Jane Martin says use your imagination when planning your strategy for school improvement.
Are you reviewing the school improvement plan? This should be at the heart of the role of a governing body - to provide a strategic framework for the future direction of the school and to bring about improved quality of education. What's the secret?
* Make time for a strategic review of the school. More heads now are organising an annual review day for governors with school staff. In small primaries this could be all staff, in larger secondaries, key senior staff.

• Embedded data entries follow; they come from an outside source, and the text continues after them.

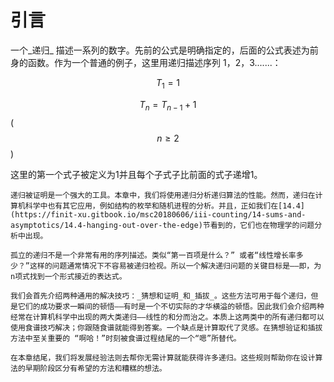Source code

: # 引言

一个_递归_ 描述一系列的数字。先前的公式是明确指定的，后面的公式表述为前身的函数。作为一个普通的例子，这里用递归描述序列 1，2，3.......：

 $$T_1 = 1$$  

 $$T_n =  T_{n-1} + 1$$    \( $$n \ge 2$$ \)

这里的第一个式子被定义为1并且每个子式子比前面的式子递增1。

    递归被证明是一个强大的工具。本章中，我们将使用递归分析递归算法的性能。然而，递归在计算机科学中也有其它应用，例如结构的枚举和随机进程的分析。并且，正如我们在[14.4](https://finit-xu.gitbook.io/msc20180606/iii-counting/14-sums-and-asymptotics/14.4-hanging-out-over-the-edge)节看到的，它们也在物理学的问题分析中出现。

    孤立的递归不是一个非常有用的序列描述。类似“第一百项是什么？” 或者“线性增长率多少？”这样的问题通常情况下不容易被递归检视。所以一个解决递归问题的关键目标是——即，为n项式找到一个形式接近的表达式。

    我们会首先介绍两种通用的解决技巧：_猜想和证明_和_插拔_。这些方法可用于每个递归，但是它们的成功要求一瞬间的顿悟——有时是一个不切实际的才华横溢的顿悟。因此我们会介绍两种经常在计算机科学中出现的两大类递归——线性的和分而治之。本质上这两类中的所有递归都可以使用食谱技巧解决；你跟随食谱就能得到答案。一个缺点是计算取代了灵感。在猜想验证和插拔方法中至关重要的 “啊哈！”时刻被食谱过程结尾的一个“嗯”所替代。

    在本章结尾，我们将发展经验法则去帮你无需计算就能获得许多递归。这些规则帮助你在设计算法的早期阶段区分有希望的方法和糟糕的想法。

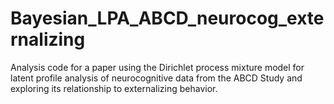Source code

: # Bayesian_LPA_ABCD_neurocog_externalizing
Analysis code for a paper using the Dirichlet process mixture model for latent profile analysis of neurocognitive data from the ABCD Study and exploring its relationship to externalizing behavior.
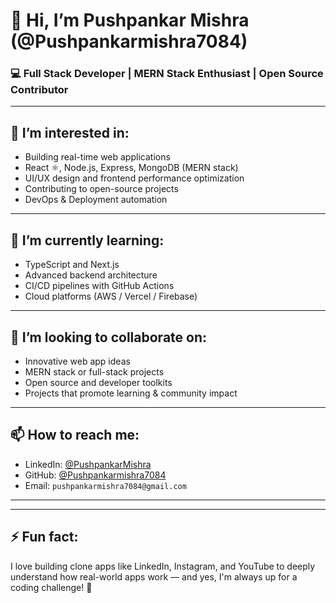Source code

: # 👋 Hi, I’m Pushpankar Mishra (@Pushpankarmishra7084)

### 💻 Full Stack Developer | MERN Stack Enthusiast | Open Source Contributor

---

## 👀 I’m interested in:
- Building real-time web applications
- React ⚛️, Node.js, Express, MongoDB (MERN stack)
- UI/UX design and frontend performance optimization
- Contributing to open-source projects
- DevOps & Deployment automation

---

## 🌱 I’m currently learning:
- TypeScript and Next.js
- Advanced backend architecture
- CI/CD pipelines with GitHub Actions
- Cloud platforms (AWS / Vercel / Firebase)

---

## 💞️ I’m looking to collaborate on:
- Innovative web app ideas
- MERN stack or full-stack projects
- Open source and developer toolkits
- Projects that promote learning & community impact

---

## 📫 How to reach me:
- LinkedIn: [@PushpankarMishra](https://www.linkedin.com/in/pushpankarmishra/)
- GitHub: [@Pushpankarmishra7084](https://github.com/Pushpankarmishra7084)
- Email: `pushpankarmishra7084@gmail.com`

---


---

## ⚡ Fun fact:
I love building clone apps like LinkedIn, Instagram, and YouTube to deeply understand how real-world apps work — and yes, I'm always up for a coding challenge! 💪


<!---
Pushpankarmishra7084/Pushpankarmishra7084 is a ✨ special ✨ repository because its `README.md` (this file) appears on your GitHub profile.
You can click the Preview link to take a look at your changes.
--->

* How will you conduct the review? Any strategic discussion needs to have information on performance and governors will also need have evidence of how the school is doing against the current plan. But future strategy doesn't always depend upon analysis of today's problems. "Visioning" five or even 10 years ahead about what kind of society students will face and how the school can equip them also has its place. The wider perspective of the governing body is just the forum to result in an imaginative and informed view.
* Try not to miss the wood for the trees. Building on current strengths and tackling existing weaknesses is a goodplace to start but a bit of "blue sky" thinking should be more fun and can unlock a lot of creativity. Yes, you want even better results but can the day-to-day experience of school be enriched for pupils so that they enjoy learning even more? Can the school become a more useful resource for the local community? How can teachers be supported so that they continue to find teaching challenging and rewarding? These are all legitimate questions in thinking strategically about the direction of the school.
* Can it be done? Ultimately, of course, the best strategy in the world must be realistic. Planning the route and finding the resources is the essence of improvement planning and the trick of continuous improvement is to set yourselves achievable milestones on the way. Everybody in school needs to see that they are getting somewhere - particularly when change and improvement is proving difficult to attain. And governors must know who is responsible for what, in order to support and monitor progress.
* So don't forget to look up when the pressure of percentage gains is getting you down. And encourage everyone else to do so because, when you get to the top, the view is really lovely!